Source material section start

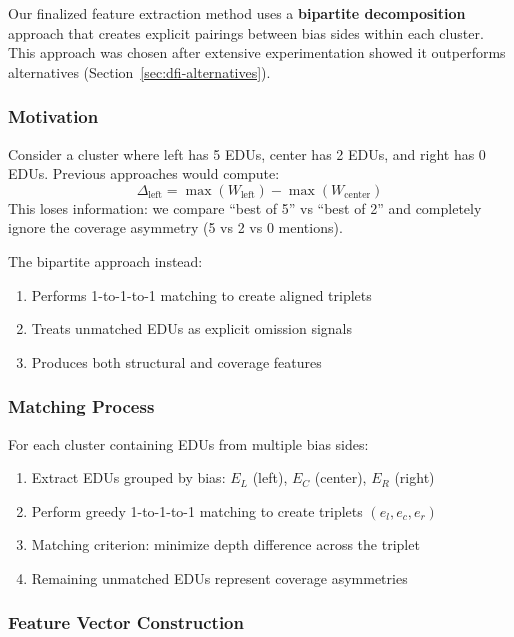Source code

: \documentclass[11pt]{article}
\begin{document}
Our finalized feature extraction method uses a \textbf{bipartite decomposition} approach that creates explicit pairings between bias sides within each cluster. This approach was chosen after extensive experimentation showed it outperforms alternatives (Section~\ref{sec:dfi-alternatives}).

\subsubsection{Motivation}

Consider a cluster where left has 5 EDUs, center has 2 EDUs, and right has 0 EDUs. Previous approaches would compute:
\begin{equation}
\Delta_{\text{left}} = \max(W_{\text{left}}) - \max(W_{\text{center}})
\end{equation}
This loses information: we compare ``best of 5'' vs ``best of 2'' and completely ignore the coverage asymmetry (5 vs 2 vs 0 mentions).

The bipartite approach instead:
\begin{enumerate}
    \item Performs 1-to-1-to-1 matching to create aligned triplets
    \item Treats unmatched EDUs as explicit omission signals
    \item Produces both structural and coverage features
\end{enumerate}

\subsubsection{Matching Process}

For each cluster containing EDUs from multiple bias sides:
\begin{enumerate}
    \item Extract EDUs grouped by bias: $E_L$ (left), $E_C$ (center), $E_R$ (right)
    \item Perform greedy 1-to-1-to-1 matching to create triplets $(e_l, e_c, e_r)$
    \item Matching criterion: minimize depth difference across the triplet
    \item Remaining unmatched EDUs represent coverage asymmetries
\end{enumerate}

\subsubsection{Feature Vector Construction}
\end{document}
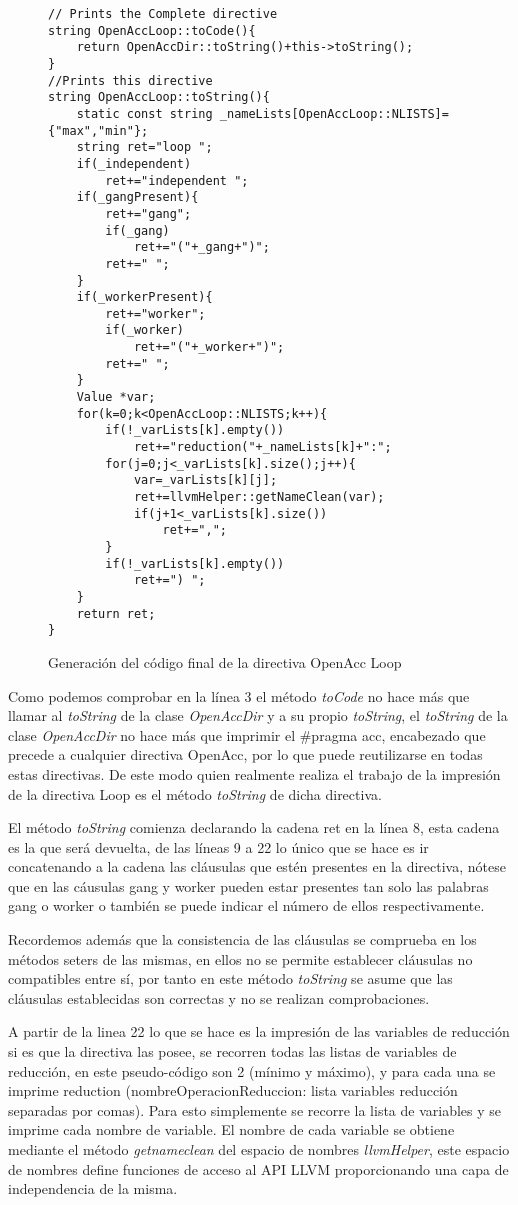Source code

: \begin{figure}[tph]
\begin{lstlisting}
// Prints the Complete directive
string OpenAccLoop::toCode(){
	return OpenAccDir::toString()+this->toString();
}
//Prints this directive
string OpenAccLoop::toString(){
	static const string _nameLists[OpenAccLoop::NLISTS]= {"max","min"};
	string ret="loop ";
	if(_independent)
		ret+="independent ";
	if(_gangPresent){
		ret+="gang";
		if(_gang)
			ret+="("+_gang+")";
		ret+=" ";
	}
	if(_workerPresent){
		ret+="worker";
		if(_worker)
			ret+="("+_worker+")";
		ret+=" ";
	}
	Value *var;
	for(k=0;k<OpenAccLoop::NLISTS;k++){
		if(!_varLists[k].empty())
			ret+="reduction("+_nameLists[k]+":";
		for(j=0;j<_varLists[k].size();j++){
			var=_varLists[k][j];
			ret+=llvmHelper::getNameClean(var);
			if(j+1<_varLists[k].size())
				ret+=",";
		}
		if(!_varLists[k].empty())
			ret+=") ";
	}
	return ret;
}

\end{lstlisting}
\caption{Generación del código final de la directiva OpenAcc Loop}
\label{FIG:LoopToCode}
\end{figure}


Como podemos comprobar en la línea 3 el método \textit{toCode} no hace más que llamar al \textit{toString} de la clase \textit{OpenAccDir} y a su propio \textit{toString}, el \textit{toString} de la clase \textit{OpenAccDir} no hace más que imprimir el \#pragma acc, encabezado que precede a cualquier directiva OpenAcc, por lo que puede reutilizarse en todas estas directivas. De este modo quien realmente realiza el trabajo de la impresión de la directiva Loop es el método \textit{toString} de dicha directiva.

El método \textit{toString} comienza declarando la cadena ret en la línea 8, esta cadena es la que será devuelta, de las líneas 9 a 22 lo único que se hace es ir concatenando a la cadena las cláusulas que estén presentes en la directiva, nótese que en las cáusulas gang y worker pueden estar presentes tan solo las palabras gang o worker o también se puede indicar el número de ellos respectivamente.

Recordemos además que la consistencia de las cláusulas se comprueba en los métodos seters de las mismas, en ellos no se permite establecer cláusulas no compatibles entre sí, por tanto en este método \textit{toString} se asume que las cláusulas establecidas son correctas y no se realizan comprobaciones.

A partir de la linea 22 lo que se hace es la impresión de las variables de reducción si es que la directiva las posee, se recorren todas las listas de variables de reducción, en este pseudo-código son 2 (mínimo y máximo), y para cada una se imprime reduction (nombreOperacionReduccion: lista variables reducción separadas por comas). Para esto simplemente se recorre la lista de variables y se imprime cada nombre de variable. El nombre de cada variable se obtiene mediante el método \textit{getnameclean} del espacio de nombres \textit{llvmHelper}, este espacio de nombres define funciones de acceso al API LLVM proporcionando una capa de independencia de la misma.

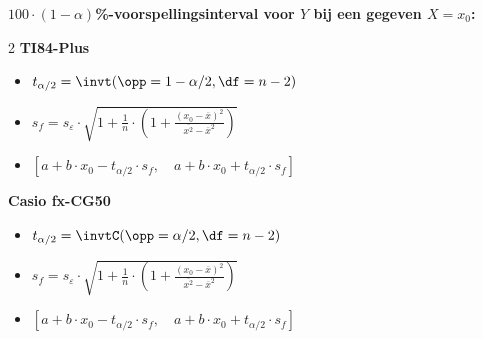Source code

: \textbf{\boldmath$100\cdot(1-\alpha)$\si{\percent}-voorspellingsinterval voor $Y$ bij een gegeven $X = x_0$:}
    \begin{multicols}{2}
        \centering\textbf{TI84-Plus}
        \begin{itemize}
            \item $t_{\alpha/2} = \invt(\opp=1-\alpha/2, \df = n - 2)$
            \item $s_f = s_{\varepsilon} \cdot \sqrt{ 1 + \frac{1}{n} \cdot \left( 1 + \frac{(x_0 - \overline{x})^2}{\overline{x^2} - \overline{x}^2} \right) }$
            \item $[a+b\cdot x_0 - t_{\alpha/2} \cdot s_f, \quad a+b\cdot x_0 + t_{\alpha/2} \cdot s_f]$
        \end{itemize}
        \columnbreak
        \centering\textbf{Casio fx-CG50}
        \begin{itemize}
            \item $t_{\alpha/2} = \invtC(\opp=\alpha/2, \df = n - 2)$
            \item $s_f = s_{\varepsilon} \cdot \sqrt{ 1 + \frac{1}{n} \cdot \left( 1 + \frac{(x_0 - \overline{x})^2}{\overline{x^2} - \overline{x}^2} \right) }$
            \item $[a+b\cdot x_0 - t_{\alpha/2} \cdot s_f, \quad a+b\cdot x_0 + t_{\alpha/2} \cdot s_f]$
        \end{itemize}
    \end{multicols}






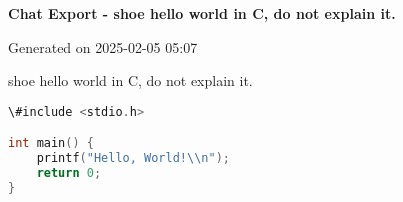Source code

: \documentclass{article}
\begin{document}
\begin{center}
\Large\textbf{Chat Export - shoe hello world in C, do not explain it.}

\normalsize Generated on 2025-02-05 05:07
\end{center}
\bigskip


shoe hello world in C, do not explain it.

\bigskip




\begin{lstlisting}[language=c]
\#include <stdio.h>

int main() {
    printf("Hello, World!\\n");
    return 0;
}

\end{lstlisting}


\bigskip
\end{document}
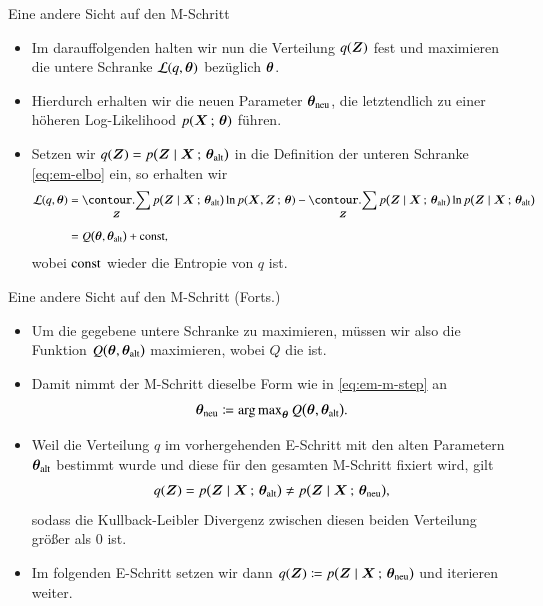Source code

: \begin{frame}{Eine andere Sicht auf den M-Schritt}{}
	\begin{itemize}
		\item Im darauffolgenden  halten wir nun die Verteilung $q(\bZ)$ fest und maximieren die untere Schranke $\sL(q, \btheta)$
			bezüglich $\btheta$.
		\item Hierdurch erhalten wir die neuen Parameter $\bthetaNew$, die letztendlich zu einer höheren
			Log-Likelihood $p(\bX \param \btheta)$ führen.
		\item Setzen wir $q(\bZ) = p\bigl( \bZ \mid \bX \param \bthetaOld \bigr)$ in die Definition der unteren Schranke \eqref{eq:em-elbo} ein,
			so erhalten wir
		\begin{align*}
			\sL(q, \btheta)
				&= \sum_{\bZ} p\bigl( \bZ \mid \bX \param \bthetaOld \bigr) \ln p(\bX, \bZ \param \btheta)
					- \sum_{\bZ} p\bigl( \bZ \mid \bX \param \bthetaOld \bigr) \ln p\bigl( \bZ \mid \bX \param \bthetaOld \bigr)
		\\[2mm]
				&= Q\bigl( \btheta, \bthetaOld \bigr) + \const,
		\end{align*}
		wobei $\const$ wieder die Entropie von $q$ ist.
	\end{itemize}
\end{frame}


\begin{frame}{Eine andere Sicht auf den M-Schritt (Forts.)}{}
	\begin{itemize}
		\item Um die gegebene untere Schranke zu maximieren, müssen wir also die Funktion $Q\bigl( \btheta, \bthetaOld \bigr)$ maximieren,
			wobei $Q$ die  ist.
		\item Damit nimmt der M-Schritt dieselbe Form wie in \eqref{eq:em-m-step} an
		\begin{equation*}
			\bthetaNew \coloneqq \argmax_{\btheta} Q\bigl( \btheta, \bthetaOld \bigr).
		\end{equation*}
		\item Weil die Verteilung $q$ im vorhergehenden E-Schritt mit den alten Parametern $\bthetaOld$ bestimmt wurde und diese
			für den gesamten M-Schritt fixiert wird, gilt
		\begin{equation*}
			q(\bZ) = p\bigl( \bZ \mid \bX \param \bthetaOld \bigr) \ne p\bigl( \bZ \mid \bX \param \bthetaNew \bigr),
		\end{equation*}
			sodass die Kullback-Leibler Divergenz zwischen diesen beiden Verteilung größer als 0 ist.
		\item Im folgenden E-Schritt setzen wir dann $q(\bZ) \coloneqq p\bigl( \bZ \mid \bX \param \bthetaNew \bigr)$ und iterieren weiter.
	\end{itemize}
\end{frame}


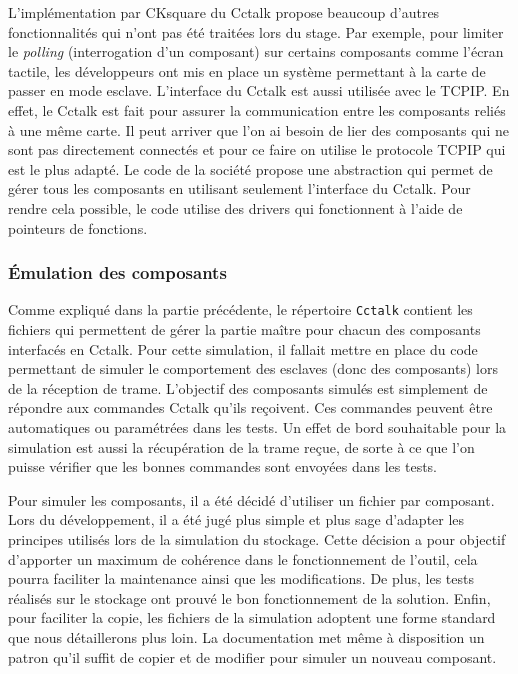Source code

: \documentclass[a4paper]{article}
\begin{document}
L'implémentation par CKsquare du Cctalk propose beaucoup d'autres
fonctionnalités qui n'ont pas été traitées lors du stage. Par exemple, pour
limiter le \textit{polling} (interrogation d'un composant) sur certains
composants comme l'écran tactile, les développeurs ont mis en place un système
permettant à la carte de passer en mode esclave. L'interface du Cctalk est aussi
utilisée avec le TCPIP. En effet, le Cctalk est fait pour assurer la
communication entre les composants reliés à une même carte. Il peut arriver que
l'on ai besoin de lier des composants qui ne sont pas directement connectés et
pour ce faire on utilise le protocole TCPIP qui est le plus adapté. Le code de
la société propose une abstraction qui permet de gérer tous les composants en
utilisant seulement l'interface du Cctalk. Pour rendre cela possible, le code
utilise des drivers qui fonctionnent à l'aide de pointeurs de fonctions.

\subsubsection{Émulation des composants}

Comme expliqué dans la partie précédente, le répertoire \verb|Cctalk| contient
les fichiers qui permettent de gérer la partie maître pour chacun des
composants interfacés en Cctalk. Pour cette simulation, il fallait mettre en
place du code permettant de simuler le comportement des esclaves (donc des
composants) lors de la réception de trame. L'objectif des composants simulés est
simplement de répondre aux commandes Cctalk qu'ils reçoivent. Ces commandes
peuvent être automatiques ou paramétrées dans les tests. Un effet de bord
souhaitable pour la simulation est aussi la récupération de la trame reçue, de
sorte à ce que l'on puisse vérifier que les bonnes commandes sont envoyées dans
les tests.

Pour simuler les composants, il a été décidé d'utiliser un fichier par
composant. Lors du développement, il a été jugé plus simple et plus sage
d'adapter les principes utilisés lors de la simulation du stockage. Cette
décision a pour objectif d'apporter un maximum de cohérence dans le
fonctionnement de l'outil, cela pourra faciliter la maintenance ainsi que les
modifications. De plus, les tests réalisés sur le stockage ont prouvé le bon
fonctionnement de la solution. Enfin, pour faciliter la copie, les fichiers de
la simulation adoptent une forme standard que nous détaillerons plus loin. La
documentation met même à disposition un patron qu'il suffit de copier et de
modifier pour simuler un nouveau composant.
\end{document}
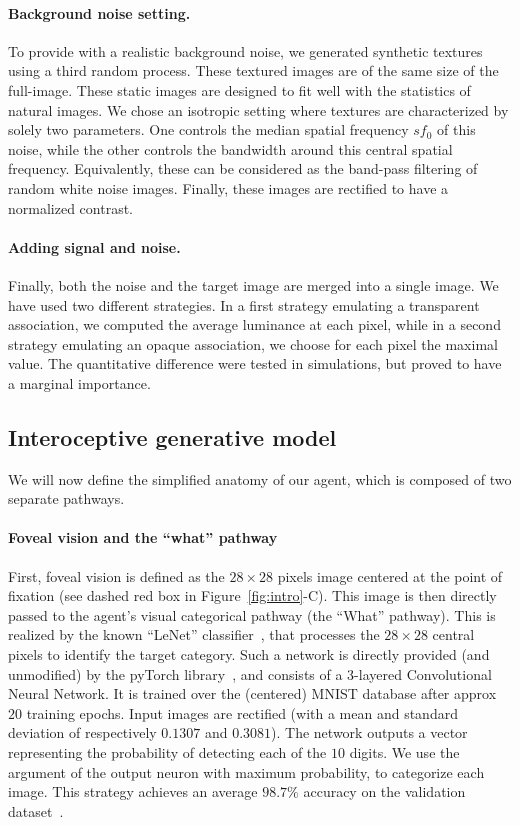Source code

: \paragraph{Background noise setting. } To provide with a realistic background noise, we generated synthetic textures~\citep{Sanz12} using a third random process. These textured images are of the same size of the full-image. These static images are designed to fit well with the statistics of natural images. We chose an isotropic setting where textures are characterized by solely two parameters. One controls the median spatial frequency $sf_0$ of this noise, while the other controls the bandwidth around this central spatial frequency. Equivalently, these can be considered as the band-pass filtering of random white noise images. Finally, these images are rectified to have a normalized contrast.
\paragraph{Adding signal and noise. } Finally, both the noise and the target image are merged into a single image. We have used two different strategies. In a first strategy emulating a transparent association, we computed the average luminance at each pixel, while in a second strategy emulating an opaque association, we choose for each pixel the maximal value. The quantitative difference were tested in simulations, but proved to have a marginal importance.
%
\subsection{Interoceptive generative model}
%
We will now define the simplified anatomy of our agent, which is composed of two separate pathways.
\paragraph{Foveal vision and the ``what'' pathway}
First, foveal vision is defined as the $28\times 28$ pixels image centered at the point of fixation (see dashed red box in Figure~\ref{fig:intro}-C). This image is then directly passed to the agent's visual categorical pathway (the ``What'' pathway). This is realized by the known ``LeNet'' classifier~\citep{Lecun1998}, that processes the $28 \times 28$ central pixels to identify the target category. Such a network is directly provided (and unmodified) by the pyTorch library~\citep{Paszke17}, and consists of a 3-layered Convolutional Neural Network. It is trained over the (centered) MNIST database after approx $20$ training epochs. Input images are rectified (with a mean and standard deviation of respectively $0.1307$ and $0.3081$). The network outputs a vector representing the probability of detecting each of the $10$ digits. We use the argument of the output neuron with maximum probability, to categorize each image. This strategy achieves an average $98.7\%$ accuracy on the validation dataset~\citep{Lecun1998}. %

Source material section end

Problem details
Copy all lines from the data that hold the word "directive".

Result
// Prints the Complete directive
//Prints this directive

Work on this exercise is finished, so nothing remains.